_Records provided_
%%

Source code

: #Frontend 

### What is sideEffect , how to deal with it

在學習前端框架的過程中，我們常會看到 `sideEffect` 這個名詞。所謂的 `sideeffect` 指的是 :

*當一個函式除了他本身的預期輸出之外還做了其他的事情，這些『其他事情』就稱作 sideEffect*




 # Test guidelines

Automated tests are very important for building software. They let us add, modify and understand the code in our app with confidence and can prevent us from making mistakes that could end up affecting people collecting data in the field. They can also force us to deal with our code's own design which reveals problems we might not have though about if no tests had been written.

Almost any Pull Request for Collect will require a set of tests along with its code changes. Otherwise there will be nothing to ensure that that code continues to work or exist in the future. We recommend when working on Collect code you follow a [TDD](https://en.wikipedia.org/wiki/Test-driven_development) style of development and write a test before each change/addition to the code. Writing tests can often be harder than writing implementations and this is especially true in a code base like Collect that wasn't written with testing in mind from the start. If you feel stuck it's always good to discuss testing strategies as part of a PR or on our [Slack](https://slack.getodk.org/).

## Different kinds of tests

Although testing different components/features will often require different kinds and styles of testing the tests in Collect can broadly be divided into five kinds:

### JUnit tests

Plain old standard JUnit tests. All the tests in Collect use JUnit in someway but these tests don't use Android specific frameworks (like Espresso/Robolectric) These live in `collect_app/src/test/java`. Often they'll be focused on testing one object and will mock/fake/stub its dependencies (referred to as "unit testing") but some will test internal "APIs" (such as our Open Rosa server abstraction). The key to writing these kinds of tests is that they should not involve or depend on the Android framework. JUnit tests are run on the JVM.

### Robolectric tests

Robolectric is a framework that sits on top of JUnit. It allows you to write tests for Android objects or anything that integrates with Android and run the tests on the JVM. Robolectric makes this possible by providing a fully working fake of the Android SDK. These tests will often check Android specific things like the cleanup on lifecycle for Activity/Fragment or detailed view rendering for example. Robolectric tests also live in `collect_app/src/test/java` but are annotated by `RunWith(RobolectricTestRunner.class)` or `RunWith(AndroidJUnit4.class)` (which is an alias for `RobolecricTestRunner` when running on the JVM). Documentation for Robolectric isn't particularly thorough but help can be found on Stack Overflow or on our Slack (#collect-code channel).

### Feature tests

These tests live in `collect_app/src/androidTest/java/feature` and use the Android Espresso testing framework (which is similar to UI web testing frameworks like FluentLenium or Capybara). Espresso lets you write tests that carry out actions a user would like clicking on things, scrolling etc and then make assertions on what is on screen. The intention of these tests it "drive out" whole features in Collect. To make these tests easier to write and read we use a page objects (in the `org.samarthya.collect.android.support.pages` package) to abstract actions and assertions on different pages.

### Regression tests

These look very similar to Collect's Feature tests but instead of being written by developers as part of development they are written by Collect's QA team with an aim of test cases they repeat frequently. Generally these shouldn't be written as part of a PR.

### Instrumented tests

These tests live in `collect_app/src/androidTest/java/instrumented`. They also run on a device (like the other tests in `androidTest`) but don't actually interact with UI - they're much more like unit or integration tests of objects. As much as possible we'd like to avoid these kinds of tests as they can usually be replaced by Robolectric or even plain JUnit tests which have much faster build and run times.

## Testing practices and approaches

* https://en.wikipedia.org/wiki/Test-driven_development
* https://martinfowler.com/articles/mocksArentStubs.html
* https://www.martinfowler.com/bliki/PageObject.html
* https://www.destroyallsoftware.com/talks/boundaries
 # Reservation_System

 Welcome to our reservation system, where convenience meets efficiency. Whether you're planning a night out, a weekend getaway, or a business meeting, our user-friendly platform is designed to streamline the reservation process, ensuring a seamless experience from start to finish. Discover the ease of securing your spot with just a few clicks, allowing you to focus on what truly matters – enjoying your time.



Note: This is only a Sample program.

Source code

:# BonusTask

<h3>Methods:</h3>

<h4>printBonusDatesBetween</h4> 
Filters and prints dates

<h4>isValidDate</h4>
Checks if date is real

%%

_Exercise goal_
List all lines above in which the string "sideEffect" appears.

_Exercise response_
### What is sideEffect , how to deal with it
在學習前端框架的過程中，我們常會看到 `sideEffect` 這個名詞。所謂的 `sideeffect` 指的是 :
*當一個函式除了他本身的預期輸出之外還做了其他的事情，這些『其他事情』就稱作 sideEffect*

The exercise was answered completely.